_WHAT TO PRODUCE_. From the data that follows, copy every line holding the string "label".

::::::::::

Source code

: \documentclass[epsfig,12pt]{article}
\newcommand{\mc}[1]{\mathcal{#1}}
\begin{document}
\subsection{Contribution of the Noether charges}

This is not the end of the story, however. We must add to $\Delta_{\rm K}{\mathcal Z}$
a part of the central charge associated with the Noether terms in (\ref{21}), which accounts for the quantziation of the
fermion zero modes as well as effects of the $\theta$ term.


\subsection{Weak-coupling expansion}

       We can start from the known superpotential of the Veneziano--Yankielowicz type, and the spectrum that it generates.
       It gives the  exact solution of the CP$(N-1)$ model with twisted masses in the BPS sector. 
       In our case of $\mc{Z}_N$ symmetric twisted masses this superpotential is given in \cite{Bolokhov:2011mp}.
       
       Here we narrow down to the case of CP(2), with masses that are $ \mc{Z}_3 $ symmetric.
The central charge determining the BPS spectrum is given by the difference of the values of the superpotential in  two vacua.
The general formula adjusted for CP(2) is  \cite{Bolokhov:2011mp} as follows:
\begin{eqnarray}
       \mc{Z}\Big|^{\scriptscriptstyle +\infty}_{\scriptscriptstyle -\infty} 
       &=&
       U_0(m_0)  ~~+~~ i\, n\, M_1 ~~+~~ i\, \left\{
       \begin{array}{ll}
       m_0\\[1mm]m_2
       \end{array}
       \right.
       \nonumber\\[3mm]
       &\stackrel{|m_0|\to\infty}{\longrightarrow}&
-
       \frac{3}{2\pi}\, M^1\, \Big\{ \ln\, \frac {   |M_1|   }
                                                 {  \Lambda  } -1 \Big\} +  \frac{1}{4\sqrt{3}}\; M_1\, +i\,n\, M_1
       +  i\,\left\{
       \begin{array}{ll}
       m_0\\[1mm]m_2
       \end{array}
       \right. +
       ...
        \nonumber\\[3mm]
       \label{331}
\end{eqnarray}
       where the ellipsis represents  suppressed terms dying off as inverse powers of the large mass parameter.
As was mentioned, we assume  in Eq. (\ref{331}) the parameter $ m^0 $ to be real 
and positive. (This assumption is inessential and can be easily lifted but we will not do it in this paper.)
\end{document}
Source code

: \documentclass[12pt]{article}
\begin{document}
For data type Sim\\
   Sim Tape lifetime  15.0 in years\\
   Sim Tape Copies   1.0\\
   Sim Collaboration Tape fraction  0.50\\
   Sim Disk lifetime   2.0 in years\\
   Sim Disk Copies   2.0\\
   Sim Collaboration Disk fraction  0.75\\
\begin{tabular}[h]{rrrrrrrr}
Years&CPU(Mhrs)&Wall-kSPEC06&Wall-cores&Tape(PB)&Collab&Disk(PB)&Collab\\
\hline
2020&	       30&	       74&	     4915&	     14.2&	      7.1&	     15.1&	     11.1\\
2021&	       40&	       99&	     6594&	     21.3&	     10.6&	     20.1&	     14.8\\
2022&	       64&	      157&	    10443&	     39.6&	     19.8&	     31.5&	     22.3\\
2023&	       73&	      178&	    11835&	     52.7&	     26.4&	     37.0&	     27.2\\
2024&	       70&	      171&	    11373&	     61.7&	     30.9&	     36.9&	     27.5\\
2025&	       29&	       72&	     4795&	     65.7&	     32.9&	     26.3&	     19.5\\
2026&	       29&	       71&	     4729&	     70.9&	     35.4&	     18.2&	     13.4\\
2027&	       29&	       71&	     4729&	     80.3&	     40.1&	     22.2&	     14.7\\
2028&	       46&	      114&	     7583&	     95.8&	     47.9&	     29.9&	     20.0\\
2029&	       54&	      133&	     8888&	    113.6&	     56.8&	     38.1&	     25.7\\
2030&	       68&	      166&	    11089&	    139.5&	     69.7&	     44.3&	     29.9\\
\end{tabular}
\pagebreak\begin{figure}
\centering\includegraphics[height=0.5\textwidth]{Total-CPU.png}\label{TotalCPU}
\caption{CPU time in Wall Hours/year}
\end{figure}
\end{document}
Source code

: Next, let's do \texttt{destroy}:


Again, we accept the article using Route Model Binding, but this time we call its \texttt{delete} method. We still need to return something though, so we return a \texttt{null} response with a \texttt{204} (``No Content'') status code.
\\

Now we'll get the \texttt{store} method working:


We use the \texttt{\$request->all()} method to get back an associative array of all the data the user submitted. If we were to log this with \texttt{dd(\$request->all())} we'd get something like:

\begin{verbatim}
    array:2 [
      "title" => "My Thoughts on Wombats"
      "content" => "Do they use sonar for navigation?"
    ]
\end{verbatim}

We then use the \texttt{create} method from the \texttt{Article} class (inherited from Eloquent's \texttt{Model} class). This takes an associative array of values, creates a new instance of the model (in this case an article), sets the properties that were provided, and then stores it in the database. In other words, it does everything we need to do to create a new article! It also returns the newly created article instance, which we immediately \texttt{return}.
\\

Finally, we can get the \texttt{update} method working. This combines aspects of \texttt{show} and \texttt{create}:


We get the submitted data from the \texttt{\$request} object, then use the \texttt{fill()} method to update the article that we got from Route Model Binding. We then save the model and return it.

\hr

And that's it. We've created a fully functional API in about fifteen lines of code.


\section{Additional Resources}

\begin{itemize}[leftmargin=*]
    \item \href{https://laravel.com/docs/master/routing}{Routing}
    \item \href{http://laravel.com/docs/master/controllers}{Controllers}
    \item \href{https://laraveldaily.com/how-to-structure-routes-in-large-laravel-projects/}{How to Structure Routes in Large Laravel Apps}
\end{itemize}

::::::::::

_RESPONSE_.
       \label{331}
\centering\includegraphics[height=0.5\textwidth]{Total-CPU.png}\label{TotalCPU}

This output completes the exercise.